[Collected data]
============================================================
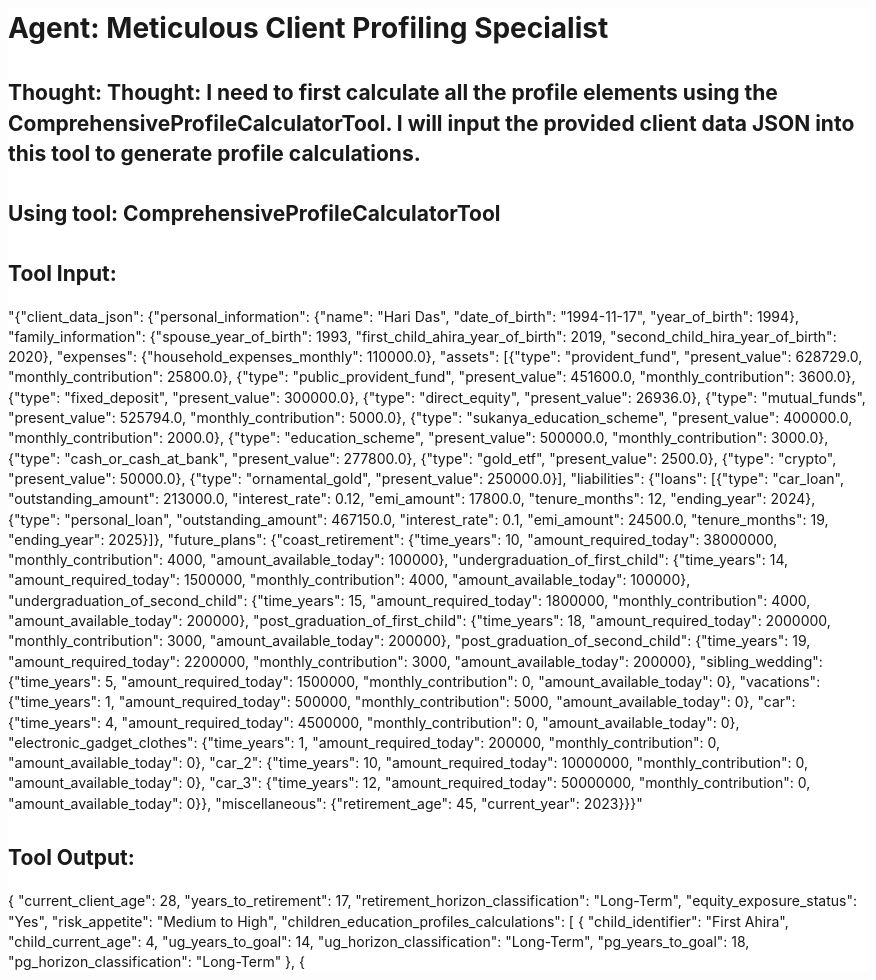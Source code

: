 
# Agent: Meticulous Client Profiling Specialist 
## Thought: Thought: I need to first calculate all the profile elements using the ComprehensiveProfileCalculatorTool. I will input the provided client data JSON into this tool to generate profile calculations.
## Using tool: ComprehensiveProfileCalculatorTool
## Tool Input:
"{\"client_data_json\": {\"personal_information\": {\"name\": \"Hari Das\", \"date_of_birth\": \"1994-11-17\", \"year_of_birth\": 1994}, \"family_information\": {\"spouse_year_of_birth\": 1993, \"first_child_ahira_year_of_birth\": 2019, \"second_child_hira_year_of_birth\": 2020}, \"expenses\": {\"household_expenses_monthly\": 110000.0}, \"assets\": [{\"type\": \"provident_fund\", \"present_value\": 628729.0, \"monthly_contribution\": 25800.0}, {\"type\": \"public_provident_fund\", \"present_value\": 451600.0, \"monthly_contribution\": 3600.0}, {\"type\": \"fixed_deposit\", \"present_value\": 300000.0}, {\"type\": \"direct_equity\", \"present_value\": 26936.0}, {\"type\": \"mutual_funds\", \"present_value\": 525794.0, \"monthly_contribution\": 5000.0}, {\"type\": \"sukanya_education_scheme\", \"present_value\": 400000.0, \"monthly_contribution\": 2000.0}, {\"type\": \"education_scheme\", \"present_value\": 500000.0, \"monthly_contribution\": 3000.0}, {\"type\": \"cash_or_cash_at_bank\", \"present_value\": 277800.0}, {\"type\": \"gold_etf\", \"present_value\": 2500.0}, {\"type\": \"crypto\", \"present_value\": 50000.0}, {\"type\": \"ornamental_gold\", \"present_value\": 250000.0}], \"liabilities\": {\"loans\": [{\"type\": \"car_loan\", \"outstanding_amount\": 213000.0, \"interest_rate\": 0.12, \"emi_amount\": 17800.0, \"tenure_months\": 12, \"ending_year\": 2024}, {\"type\": \"personal_loan\", \"outstanding_amount\": 467150.0, \"interest_rate\": 0.1, \"emi_amount\": 24500.0, \"tenure_months\": 19, \"ending_year\": 2025}]}, \"future_plans\": {\"coast_retirement\": {\"time_years\": 10, \"amount_required_today\": 38000000, \"monthly_contribution\": 4000, \"amount_available_today\": 100000}, \"undergraduation_of_first_child\": {\"time_years\": 14, \"amount_required_today\": 1500000, \"monthly_contribution\": 4000, \"amount_available_today\": 100000}, \"undergraduation_of_second_child\": {\"time_years\": 15, \"amount_required_today\": 1800000, \"monthly_contribution\": 4000, \"amount_available_today\": 200000}, \"post_graduation_of_first_child\": {\"time_years\": 18, \"amount_required_today\": 2000000, \"monthly_contribution\": 3000, \"amount_available_today\": 200000}, \"post_graduation_of_second_child\": {\"time_years\": 19, \"amount_required_today\": 2200000, \"monthly_contribution\": 3000, \"amount_available_today\": 200000}, \"sibling_wedding\": {\"time_years\": 5, \"amount_required_today\": 1500000, \"monthly_contribution\": 0, \"amount_available_today\": 0}, \"vacations\": {\"time_years\": 1, \"amount_required_today\": 500000, \"monthly_contribution\": 5000, \"amount_available_today\": 0}, \"car\": {\"time_years\": 4, \"amount_required_today\": 4500000, \"monthly_contribution\": 0, \"amount_available_today\": 0}, \"electronic_gadget_clothes\": {\"time_years\": 1, \"amount_required_today\": 200000, \"monthly_contribution\": 0, \"amount_available_today\": 0}, \"car_2\": {\"time_years\": 10, \"amount_required_today\": 10000000, \"monthly_contribution\": 0, \"amount_available_today\": 0}, \"car_3\": {\"time_years\": 12, \"amount_required_today\": 50000000, \"monthly_contribution\": 0, \"amount_available_today\": 0}}, \"miscellaneous\": {\"retirement_age\": 45, \"current_year\": 2023}}}"
## Tool Output:
{
  "current_client_age": 28,
  "years_to_retirement": 17,
  "retirement_horizon_classification": "Long-Term",
  "equity_exposure_status": "Yes",
  "risk_appetite": "Medium to High",
  "children_education_profiles_calculations": [
    {
      "child_identifier": "First Ahira",
      "child_current_age": 4,
      "ug_years_to_goal": 14,
      "ug_horizon_classification": "Long-Term",
      "pg_years_to_goal": 18,
      "pg_horizon_classification": "Long-Term"
    },
    {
============================================================
◆ **EXERCISE REQUIREMENTS**:
Whenever a line in the data holds "ComprehensiveProfileCalculatorTool", copy that line.

◆ **REPLY TO THE EXERCISE**:
## Thought: Thought: I need to first calculate all the profile elements using the ComprehensiveProfileCalculatorTool. I will input the provided client data JSON into this tool to generate profile calculations.
## Using tool: ComprehensiveProfileCalculatorTool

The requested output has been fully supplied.